Aim of the exercise: Go through the entries below and say how many lines hold the word "toomanage". Nothing else is needed.

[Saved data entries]
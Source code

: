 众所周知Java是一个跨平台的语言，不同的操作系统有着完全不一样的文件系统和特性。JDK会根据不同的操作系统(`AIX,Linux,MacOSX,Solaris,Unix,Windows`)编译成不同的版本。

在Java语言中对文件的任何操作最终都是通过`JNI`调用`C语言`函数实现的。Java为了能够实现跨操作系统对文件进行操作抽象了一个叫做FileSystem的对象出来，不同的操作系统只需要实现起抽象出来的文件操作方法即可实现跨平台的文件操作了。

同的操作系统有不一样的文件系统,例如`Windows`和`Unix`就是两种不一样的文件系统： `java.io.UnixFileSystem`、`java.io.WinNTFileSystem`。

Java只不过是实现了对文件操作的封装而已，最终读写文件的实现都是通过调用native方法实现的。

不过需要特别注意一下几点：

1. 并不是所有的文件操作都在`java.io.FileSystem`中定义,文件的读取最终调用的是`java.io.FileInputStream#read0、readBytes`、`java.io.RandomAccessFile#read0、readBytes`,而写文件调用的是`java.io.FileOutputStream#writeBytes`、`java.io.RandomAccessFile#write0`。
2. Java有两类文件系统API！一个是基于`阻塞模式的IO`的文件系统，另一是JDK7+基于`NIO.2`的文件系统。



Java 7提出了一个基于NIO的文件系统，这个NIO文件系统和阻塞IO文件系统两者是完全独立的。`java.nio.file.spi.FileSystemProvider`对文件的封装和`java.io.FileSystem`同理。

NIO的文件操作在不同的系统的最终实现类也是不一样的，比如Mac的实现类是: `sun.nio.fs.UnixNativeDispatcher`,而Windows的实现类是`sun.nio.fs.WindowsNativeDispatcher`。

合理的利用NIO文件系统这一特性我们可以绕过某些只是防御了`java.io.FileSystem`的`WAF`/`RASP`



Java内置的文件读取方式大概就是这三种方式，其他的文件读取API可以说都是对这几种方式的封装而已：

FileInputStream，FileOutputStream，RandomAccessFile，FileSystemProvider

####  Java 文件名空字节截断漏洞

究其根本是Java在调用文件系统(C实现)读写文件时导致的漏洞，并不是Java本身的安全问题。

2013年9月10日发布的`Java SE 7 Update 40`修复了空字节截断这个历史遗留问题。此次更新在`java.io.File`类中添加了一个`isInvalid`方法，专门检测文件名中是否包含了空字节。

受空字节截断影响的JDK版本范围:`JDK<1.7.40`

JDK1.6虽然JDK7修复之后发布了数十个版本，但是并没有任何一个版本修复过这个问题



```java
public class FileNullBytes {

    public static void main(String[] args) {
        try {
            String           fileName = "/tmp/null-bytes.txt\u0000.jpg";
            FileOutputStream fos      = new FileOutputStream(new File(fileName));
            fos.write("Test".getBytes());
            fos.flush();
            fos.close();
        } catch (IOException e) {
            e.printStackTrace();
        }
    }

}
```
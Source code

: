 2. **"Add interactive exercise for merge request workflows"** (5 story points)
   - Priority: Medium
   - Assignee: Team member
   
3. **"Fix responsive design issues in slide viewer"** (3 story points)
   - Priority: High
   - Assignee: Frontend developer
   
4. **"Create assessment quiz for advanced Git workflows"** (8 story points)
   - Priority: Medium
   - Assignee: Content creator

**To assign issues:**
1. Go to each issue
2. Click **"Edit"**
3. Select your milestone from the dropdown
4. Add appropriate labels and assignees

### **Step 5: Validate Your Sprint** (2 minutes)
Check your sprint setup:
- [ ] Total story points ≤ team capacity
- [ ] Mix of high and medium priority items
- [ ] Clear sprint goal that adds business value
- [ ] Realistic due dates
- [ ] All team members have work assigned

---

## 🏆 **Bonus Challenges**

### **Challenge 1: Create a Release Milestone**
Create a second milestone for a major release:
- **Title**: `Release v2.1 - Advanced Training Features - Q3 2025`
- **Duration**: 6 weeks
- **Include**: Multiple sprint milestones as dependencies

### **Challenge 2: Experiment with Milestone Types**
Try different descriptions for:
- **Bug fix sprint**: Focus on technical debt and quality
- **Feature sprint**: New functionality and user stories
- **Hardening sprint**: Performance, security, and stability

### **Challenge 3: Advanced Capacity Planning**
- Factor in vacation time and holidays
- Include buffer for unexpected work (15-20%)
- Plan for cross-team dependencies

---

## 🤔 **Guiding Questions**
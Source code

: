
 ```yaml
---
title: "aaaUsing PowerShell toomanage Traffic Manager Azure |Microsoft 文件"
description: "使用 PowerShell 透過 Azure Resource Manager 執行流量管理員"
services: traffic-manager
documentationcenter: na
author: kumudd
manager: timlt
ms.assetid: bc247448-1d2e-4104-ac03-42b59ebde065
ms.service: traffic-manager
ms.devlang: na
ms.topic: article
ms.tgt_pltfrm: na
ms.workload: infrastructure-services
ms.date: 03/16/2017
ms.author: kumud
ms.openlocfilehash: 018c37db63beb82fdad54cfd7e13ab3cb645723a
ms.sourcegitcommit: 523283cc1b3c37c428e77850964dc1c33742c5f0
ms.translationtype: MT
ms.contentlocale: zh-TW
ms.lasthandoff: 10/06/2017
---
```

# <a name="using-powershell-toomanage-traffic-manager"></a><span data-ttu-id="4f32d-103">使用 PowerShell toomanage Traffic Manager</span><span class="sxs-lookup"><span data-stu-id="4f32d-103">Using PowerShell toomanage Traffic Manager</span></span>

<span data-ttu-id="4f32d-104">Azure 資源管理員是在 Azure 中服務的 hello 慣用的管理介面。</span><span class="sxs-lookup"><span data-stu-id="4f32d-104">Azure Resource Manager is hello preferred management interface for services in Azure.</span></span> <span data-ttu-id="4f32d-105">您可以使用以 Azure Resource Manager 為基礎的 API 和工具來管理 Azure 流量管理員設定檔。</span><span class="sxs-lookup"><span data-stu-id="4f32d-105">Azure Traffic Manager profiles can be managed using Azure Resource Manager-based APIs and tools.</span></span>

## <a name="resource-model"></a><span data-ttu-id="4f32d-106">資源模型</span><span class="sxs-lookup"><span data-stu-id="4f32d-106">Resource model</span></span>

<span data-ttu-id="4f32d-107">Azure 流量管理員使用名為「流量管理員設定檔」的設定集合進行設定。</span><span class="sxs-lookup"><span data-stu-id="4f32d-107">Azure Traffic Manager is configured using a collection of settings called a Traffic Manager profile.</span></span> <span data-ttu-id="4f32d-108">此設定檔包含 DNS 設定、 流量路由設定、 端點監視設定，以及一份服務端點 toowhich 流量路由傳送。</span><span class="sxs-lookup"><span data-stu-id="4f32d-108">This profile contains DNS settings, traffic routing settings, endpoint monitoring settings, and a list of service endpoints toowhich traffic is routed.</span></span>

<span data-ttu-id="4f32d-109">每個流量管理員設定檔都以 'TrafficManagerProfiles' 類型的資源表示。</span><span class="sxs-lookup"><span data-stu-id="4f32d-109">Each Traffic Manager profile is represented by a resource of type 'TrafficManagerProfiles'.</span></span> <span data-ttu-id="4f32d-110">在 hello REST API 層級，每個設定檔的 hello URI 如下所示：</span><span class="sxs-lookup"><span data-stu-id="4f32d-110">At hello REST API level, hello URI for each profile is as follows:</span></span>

Reply to the task: 2